--- Data for the task Enclosed Below ---
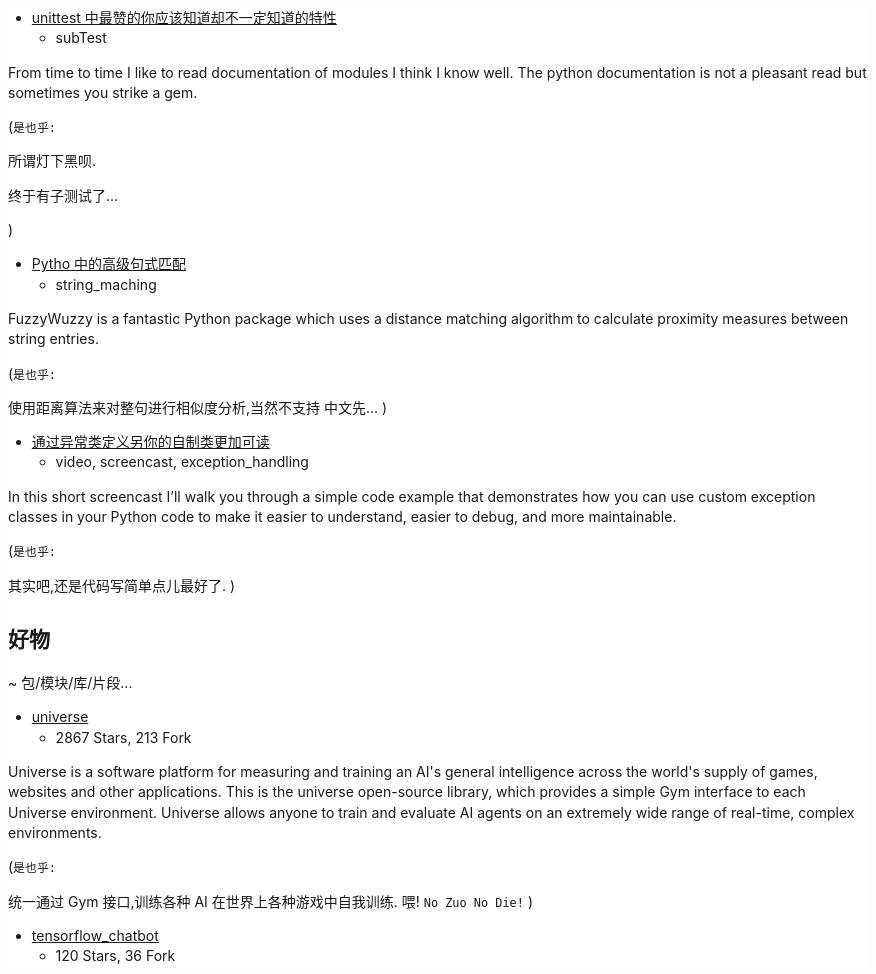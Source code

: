 - [unittest 中最赞的你应该知道却不一定知道的特性](https://hackernoon.com/the-best-new-feature-in-unittest-you-didnt-know-you-need-e0d26c213dce#.vwhl89x6e)
    + subTest

From time to time I like to read documentation of modules I think I know well. The python documentation is not a pleasant read but sometimes you strike a gem.

(`是也乎:`

所谓灯下黑呗.

终于有子测试了...

)


- [Pytho 中的高级句式匹配](https://medium.com/@sumn2u/advance-sentence-matching-in-python-c78d86f65aa7#.ulzxiokes)
    + string_maching

FuzzyWuzzy is a fantastic Python package which uses a distance matching algorithm to calculate proximity measures between string entries.

(`是也乎:`

使用距离算法来对整句进行相似度分析,当然不支持 中文先...
)

- [通过异常类定义另你的自制类更加可读](https://dbader.org/blog/python-custom-exceptions#py)
    + video, screencast, exception_handling

In this short screencast I’ll walk you through a simple code example that demonstrates how you can use custom exception classes in your Python code to make it easier to understand, easier to debug, and more maintainable.

(`是也乎:`

其实吧,还是代码写简单点儿最好了.
)

## 好物
~ 包/模块/库/片段...

- [universe](https://github.com/openai/universe)
    - 2867 Stars, 213 Fork

Universe is a software platform for measuring and training an AI's general intelligence across the world's supply of games, websites and other applications. This is the universe open-source library, which provides a simple Gym interface to each Universe environment. Universe allows anyone to train and evaluate AI agents on an extremely wide range of real-time, complex environments.

(`是也乎:`

统一通过 Gym 接口,训练各种 AI 在世界上各种游戏中自我训练.
喂! `No Zuo No Die!`
)


- [tensorflow_chatbot](https://github.com/llSourcell/tensorflow_chatbot)
    - 120 Stars, 36 Fork
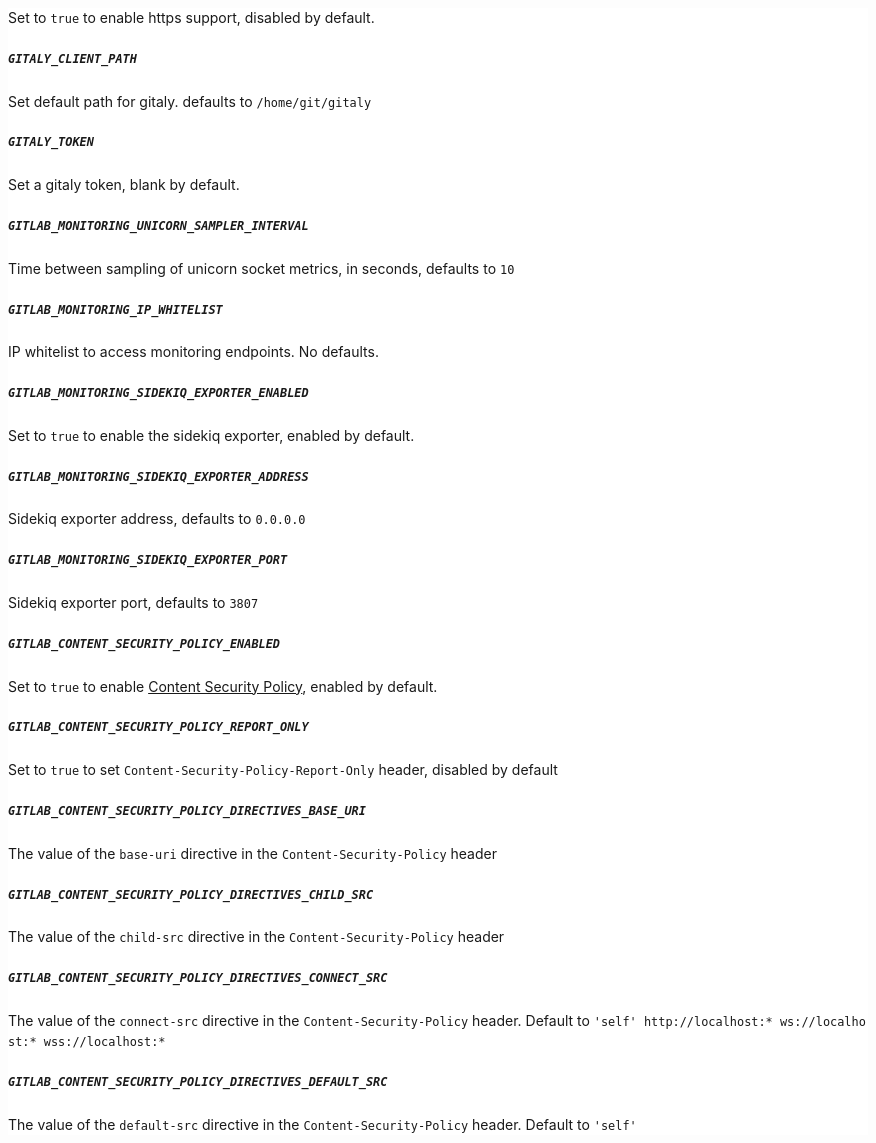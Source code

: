 Set to `true` to enable https support, disabled by default.

##### `GITALY_CLIENT_PATH`

Set default path for gitaly. defaults to `/home/git/gitaly`

##### `GITALY_TOKEN`

Set a gitaly token, blank by default.

##### `GITLAB_MONITORING_UNICORN_SAMPLER_INTERVAL`

Time between sampling of unicorn socket metrics, in seconds, defaults to `10`

##### `GITLAB_MONITORING_IP_WHITELIST`

IP whitelist to access monitoring endpoints. No defaults.

##### `GITLAB_MONITORING_SIDEKIQ_EXPORTER_ENABLED`

Set to `true` to enable the sidekiq exporter, enabled by default.

##### `GITLAB_MONITORING_SIDEKIQ_EXPORTER_ADDRESS`

Sidekiq exporter address, defaults to `0.0.0.0`

##### `GITLAB_MONITORING_SIDEKIQ_EXPORTER_PORT`

Sidekiq exporter port, defaults to `3807`

##### `GITLAB_CONTENT_SECURITY_POLICY_ENABLED`

Set to `true` to enable [Content Security Policy](https://guides.rubyonrails.org/security.html#content-security-policy), enabled by default.

##### `GITLAB_CONTENT_SECURITY_POLICY_REPORT_ONLY`

Set to `true` to set `Content-Security-Policy-Report-Only` header, disabled by default

##### `GITLAB_CONTENT_SECURITY_POLICY_DIRECTIVES_BASE_URI`

The value of the `base-uri` directive in the `Content-Security-Policy` header

##### `GITLAB_CONTENT_SECURITY_POLICY_DIRECTIVES_CHILD_SRC`

The value of the `child-src` directive in the `Content-Security-Policy` header

##### `GITLAB_CONTENT_SECURITY_POLICY_DIRECTIVES_CONNECT_SRC`

The value of the `connect-src` directive in the `Content-Security-Policy` header. Default to `'self' http://localhost:* ws://localhost:* wss://localhost:*`

##### `GITLAB_CONTENT_SECURITY_POLICY_DIRECTIVES_DEFAULT_SRC`

The value of the `default-src` directive in the `Content-Security-Policy` header. Default to `'self'`
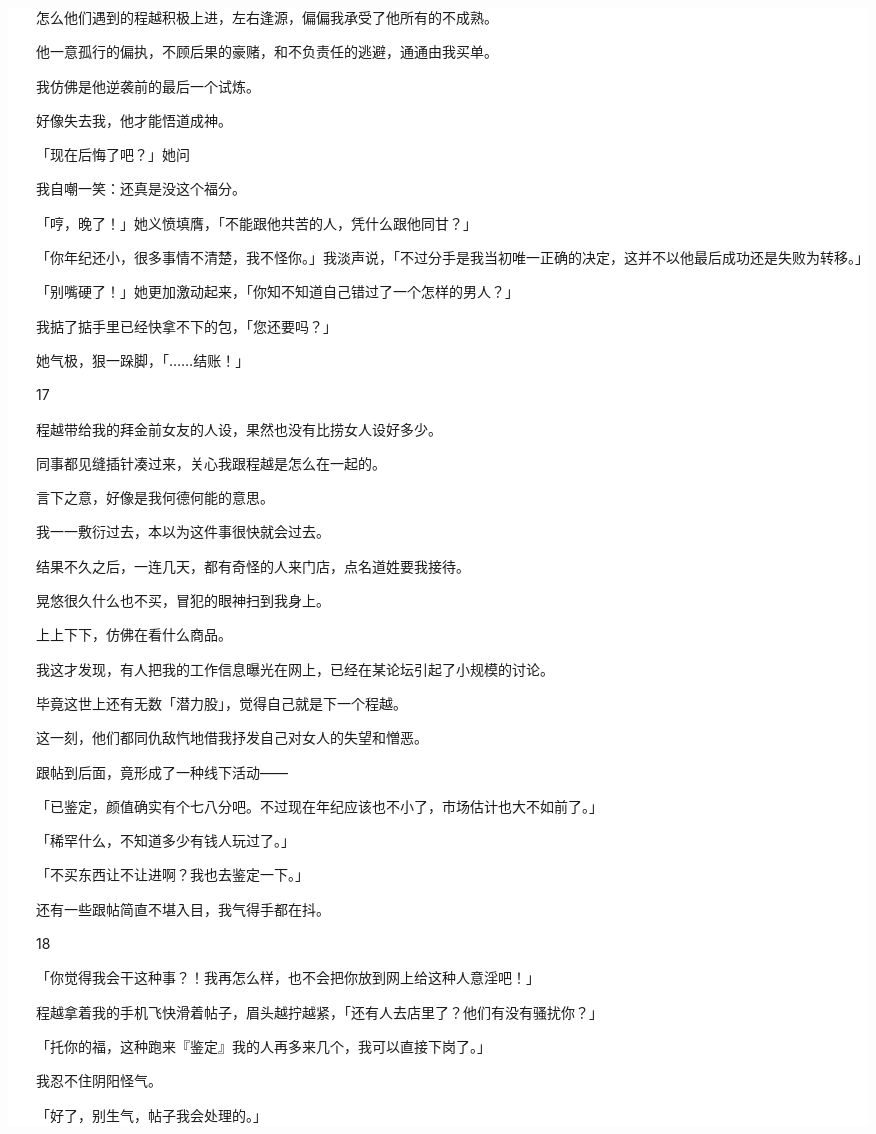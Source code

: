 &emsp;&emsp;怎么他们遇到的程越积极上进，左右逢源，偏偏我承受了他所有的不成熟。  
  
&emsp;&emsp;他一意孤行的偏执，不顾后果的豪赌，和不负责任的逃避，通通由我买单。  
  
&emsp;&emsp;我仿佛是他逆袭前的最后一个试炼。  
  
&emsp;&emsp;好像失去我，他才能悟道成神。  
  
&emsp;&emsp;「现在后悔了吧？」她问  
  
&emsp;&emsp;我自嘲一笑：还真是没这个福分。  
  
&emsp;&emsp;「哼，晚了！」她义愤填膺，「不能跟他共苦的人，凭什么跟他同甘？」  
  
&emsp;&emsp;「你年纪还小，很多事情不清楚，我不怪你。」我淡声说，「不过分手是我当初唯一正确的决定，这并不以他最后成功还是失败为转移。」  
  
&emsp;&emsp;「别嘴硬了！」她更加激动起来，「你知不知道自己错过了一个怎样的男人？」  
  
&emsp;&emsp;我掂了掂手里已经快拿不下的包，「您还要吗？」  
  
&emsp;&emsp;她气极，狠一跺脚，「……结账！」  
  
&emsp;&emsp;17  
  
&emsp;&emsp;程越带给我的拜金前女友的人设，果然也没有比捞女人设好多少。  
  
&emsp;&emsp;同事都见缝插针凑过来，关心我跟程越是怎么在一起的。  
  
&emsp;&emsp;言下之意，好像是我何德何能的意思。  
  
&emsp;&emsp;我一一敷衍过去，本以为这件事很快就会过去。  
  
&emsp;&emsp;结果不久之后，一连几天，都有奇怪的人来门店，点名道姓要我接待。  
  
&emsp;&emsp;晃悠很久什么也不买，冒犯的眼神扫到我身上。  
  
&emsp;&emsp;上上下下，仿佛在看什么商品。  
  
&emsp;&emsp;我这才发现，有人把我的工作信息曝光在网上，已经在某论坛引起了小规模的讨论。  
  
&emsp;&emsp;毕竟这世上还有无数「潜力股」，觉得自己就是下一个程越。  
  
&emsp;&emsp;这一刻，他们都同仇敌忾地借我抒发自己对女人的失望和憎恶。  
  
&emsp;&emsp;跟帖到后面，竟形成了一种线下活动——  
  
&emsp;&emsp;「已鉴定，颜值确实有个七八分吧。不过现在年纪应该也不小了，市场估计也大不如前了。」  
  
&emsp;&emsp;「稀罕什么，不知道多少有钱人玩过了。」  
  
&emsp;&emsp;「不买东西让不让进啊？我也去鉴定一下。」  
  
&emsp;&emsp;还有一些跟帖简直不堪入目，我气得手都在抖。  
  
&emsp;&emsp;18  
  
&emsp;&emsp;「你觉得我会干这种事？！我再怎么样，也不会把你放到网上给这种人意淫吧！」  
  
&emsp;&emsp;程越拿着我的手机飞快滑着帖子，眉头越拧越紧，「还有人去店里了？他们有没有骚扰你？」  
  
&emsp;&emsp;「托你的福，这种跑来『鉴定』我的人再多来几个，我可以直接下岗了。」  
  
&emsp;&emsp;我忍不住阴阳怪气。  
  
&emsp;&emsp;「好了，别生气，帖子我会处理的。」  
  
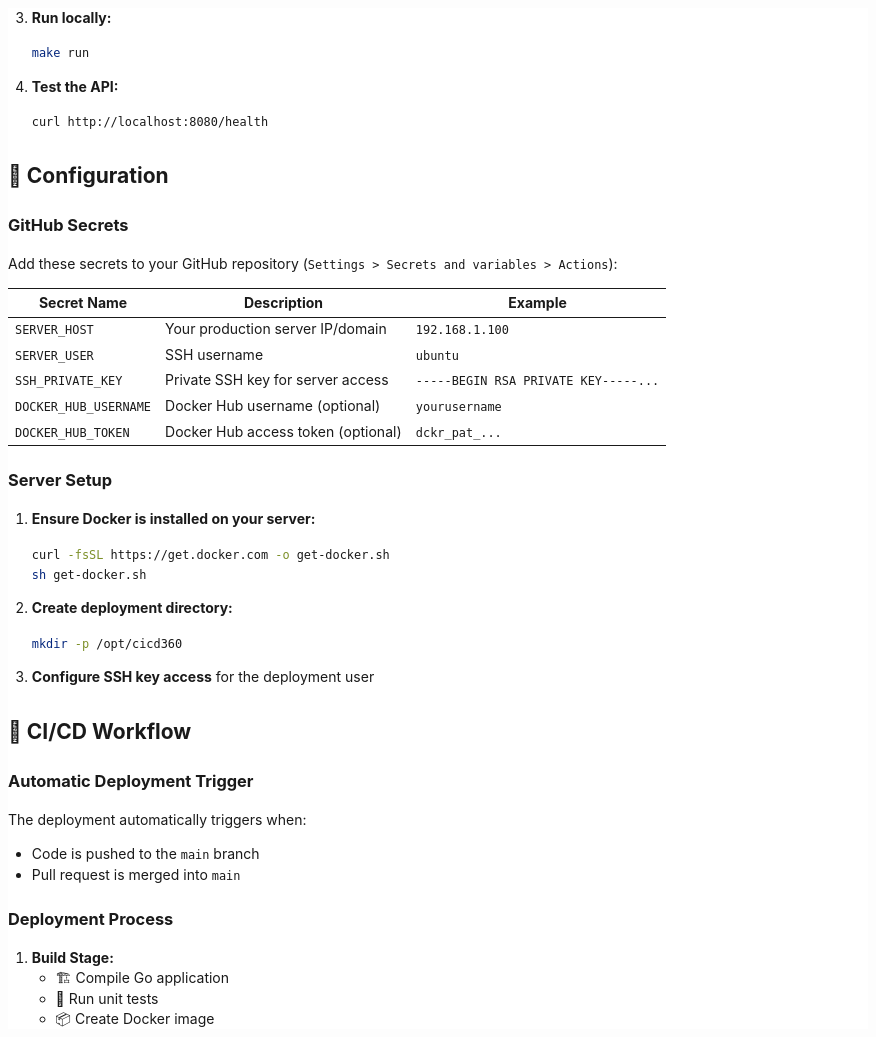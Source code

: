 3. **Run locally:**
   ```bash
   make run
   ```

4. **Test the API:**
   ```bash
   curl http://localhost:8080/health
   ```

## 🔧 Configuration

### GitHub Secrets

Add these secrets to your GitHub repository (`Settings > Secrets and variables > Actions`):

| Secret Name | Description | Example |
|-------------|-------------|---------|
| `SERVER_HOST` | Your production server IP/domain | `192.168.1.100` |
| `SERVER_USER` | SSH username | `ubuntu` |
| `SSH_PRIVATE_KEY` | Private SSH key for server access | `-----BEGIN RSA PRIVATE KEY-----...` |
| `DOCKER_HUB_USERNAME` | Docker Hub username (optional) | `yourusername` |
| `DOCKER_HUB_TOKEN` | Docker Hub access token (optional) | `dckr_pat_...` |

### Server Setup

1. **Ensure Docker is installed on your server:**
   ```bash
   curl -fsSL https://get.docker.com -o get-docker.sh
   sh get-docker.sh
   ```

2. **Create deployment directory:**
   ```bash
   mkdir -p /opt/cicd360
   ```

3. **Configure SSH key access** for the deployment user

## 🔄 CI/CD Workflow

### Automatic Deployment Trigger

The deployment automatically triggers when:
- Code is pushed to the `main` branch
- Pull request is merged into `main`

### Deployment Process

1. **Build Stage:**
   - 🏗️ Compile Go application
   - 🧪 Run unit tests
   - 📦 Create Docker image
--- End of Enclosed Data for the task ---
Nothing but the lines from the one with "### Automatic Deployment Trigger" through the last line of the entries should be repeated, and those exactly.

### Automatic Deployment Trigger

The deployment automatically triggers when:
- Code is pushed to the `main` branch
- Pull request is merged into `main`

### Deployment Process

1. **Build Stage:**
   - 🏗️ Compile Go application
   - 🧪 Run unit tests
   - 📦 Create Docker image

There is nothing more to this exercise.